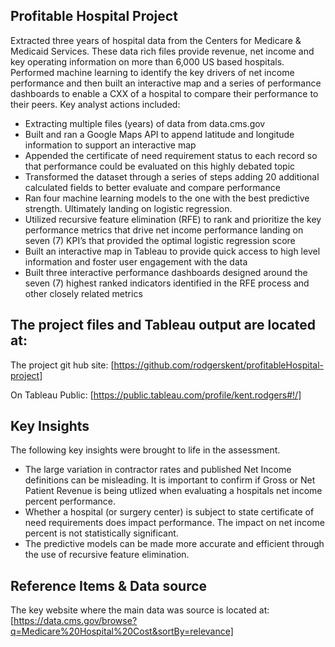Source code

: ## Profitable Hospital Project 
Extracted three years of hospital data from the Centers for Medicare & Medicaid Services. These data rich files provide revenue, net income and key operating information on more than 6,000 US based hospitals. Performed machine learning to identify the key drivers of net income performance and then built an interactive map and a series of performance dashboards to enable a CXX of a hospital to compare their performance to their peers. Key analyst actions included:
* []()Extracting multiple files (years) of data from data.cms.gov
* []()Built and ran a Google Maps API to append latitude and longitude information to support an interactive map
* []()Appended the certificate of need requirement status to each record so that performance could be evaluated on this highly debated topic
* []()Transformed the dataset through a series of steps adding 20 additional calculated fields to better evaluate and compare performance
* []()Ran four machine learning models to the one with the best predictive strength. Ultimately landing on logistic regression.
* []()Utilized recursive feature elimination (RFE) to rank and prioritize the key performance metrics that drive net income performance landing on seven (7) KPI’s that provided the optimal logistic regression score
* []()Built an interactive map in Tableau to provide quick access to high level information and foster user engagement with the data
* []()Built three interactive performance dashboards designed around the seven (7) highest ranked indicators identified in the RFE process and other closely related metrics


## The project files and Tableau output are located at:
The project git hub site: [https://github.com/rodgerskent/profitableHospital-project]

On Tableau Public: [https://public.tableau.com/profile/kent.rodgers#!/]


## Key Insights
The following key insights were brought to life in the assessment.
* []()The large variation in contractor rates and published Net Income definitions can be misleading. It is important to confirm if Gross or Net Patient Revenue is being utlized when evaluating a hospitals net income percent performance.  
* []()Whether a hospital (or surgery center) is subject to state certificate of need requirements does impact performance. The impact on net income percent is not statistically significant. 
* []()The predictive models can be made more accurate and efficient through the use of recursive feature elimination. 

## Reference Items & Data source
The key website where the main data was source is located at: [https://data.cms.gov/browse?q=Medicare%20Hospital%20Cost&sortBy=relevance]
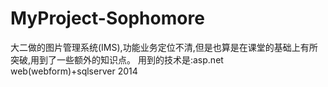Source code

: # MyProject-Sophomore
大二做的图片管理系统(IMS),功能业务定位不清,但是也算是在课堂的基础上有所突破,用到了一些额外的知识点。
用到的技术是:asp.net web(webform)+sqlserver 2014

##########

* _What is required_:
Which lines of the entries contain "Tableau"? Count them and write only the number.

* _Answer section_:
3